Studio MDHR has released the much-anticipated indy title Cuphead, a game your whole family should be playing! If you are like me and remember the days of watching countless hours of 1930s and ’40s animation on UHF television, the look of Cuphead: Don’t Deal With the Devil is about to smash you right in your nostalgia bone. All of the elements are there: the film grain, the soft focus, the gorgeous primary colors, the stylized look and personality, and do not forget the amazing jazzy tunes to complete the package. If you only watch someone play Cuphead, there is enough there to keep you entertained for hours. It is a ceaseless buffet of joy.
That is the good news. Here is the other news (not bad). Cuphead is an incredibly difficult game. It takes even the most hardcore gamer to the edge of his or her sanity.
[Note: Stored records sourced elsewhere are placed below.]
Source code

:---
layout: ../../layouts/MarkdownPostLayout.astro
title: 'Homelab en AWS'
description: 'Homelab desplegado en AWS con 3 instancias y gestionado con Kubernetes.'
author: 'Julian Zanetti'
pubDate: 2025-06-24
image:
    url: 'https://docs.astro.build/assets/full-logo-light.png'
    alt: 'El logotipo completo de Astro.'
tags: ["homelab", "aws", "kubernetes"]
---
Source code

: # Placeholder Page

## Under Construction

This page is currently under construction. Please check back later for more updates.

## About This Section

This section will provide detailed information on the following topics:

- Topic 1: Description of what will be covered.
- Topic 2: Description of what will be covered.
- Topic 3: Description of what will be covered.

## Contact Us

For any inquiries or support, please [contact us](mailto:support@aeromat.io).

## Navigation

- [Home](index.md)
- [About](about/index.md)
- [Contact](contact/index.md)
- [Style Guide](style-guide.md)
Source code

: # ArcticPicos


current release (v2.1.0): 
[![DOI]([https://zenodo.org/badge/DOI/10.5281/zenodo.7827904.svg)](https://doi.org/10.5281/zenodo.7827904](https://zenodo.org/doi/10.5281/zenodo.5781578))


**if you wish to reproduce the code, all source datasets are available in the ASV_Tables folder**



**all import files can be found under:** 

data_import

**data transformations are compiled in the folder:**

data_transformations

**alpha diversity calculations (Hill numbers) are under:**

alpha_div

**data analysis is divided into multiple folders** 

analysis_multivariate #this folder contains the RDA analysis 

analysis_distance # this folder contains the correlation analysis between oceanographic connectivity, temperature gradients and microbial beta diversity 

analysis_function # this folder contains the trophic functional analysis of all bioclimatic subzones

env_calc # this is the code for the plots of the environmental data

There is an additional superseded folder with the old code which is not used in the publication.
That being said, it never seems as if the game is unfair–quite the contrary, in fact. Cuphead will make you want to roll up your sleeves and jump back into battle time and time again. I have sat for hours with my test goblins and watched them pass the controller back and forth rooting for someone–or anyone–to achieve the completion of a level. Cuphead will turn your living room into a den of hoots and hollers. I recommend the modality of passing a controller around to give everyone in the family an opportunity at Cuphead‘s bruising levels. Of course, playing it alone and screaming at the screen is quite a bit of fun as well.
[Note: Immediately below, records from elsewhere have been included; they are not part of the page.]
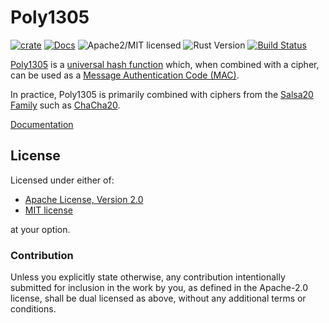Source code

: # Poly1305

[![crate][crate-image]][crate-link]
[![Docs][docs-image]][docs-link]
![Apache2/MIT licensed][license-image]
![Rust Version][rustc-image]
[![Build Status][build-image]][build-link]

[Poly1305][1] is a [universal hash function][2] which, when combined with a cipher,
can be used as a [Message Authentication Code (MAC)][3].

In practice, Poly1305 is primarily combined with ciphers from the
[Salsa20 Family][4] such as [ChaCha20][5].

[Documentation][docs-link]

## License

Licensed under either of:

 * [Apache License, Version 2.0](http://www.apache.org/licenses/LICENSE-2.0)
 * [MIT license](http://opensource.org/licenses/MIT)

at your option.

### Contribution

Unless you explicitly state otherwise, any contribution intentionally submitted
for inclusion in the work by you, as defined in the Apache-2.0 license, shall be
dual licensed as above, without any additional terms or conditions.

[//]: # (badges)

[crate-image]: https://img.shields.io/crates/v/poly1305.svg
[crate-link]: https://crates.io/crates/poly1305
[docs-image]: https://docs.rs/poly1305/badge.svg
[docs-link]: https://docs.rs/poly1305/
[license-image]: https://img.shields.io/badge/license-Apache2.0/MIT-blue.svg
[rustc-image]: https://img.shields.io/badge/rustc-1.27+-blue.svg
[build-image]: https://travis-ci.org/RustCrypto/MACs.svg?branch=master
[build-link]: https://travis-ci.org/RustCrypto/MACs

[//]: # (general links)

[1]: https://en.wikipedia.org/wiki/Poly1305
[2]: https://en.wikipedia.org/wiki/Universal_hashing
[3]: https://en.wikipedia.org/wiki/Message_authentication_code
[4]: https://cr.yp.to/snuffle/salsafamily-20071225.pdf
[5]: https://crates.io/crates/chacha20
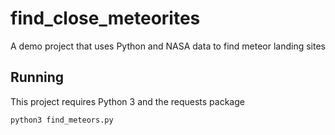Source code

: # find_close_meteorites
A demo project that uses Python and NASA data to find meteor landing sites

## Running
This project requires Python 3 and the requests package

`python3 find_meteors.py`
Games as stylistic as Cuphead have often disappointed once you pick up a controller and actually try to play them, but this title absolutely shines in its technical construction. Once you get past the introductory cutscene and brief tutorial, you open the door to a beautiful overworld map reminiscent of the Super Mario series or The Legend of Zelda titles. To access and progress on the map, you have to defeat one of three level types: bosses, run-and-gun, and bullet hell. Having the bosses and levels separate from each other is a fascinating idea that allows the player to change gameplay style if they are stuck on a level and want a bit of variation. When you battle the bosses, you can choose standard difficulty or easier. Progression of the game is limited for players who only defeat the bosses in the simple mode.
In Conclusion, Cuphead is not just another video game release. I feel it is the beginning of a new era of games, games that will choose more stylistic looks rather than just cramming more pixels and sharper textures into the image. This game does what all good games do at their hearts: it entertains you. For that reason (and for the incredibly attractive price of $19.99), don’t wait for a birthday or holiday to buy this for your child or yourself; buy it immediately and give your family a few fall nights of joy, laughter, and a bit of frustration.
Cuphead is available for $19.99 on XBOX One, GOG, Steam, and Windows 10 Marketplace.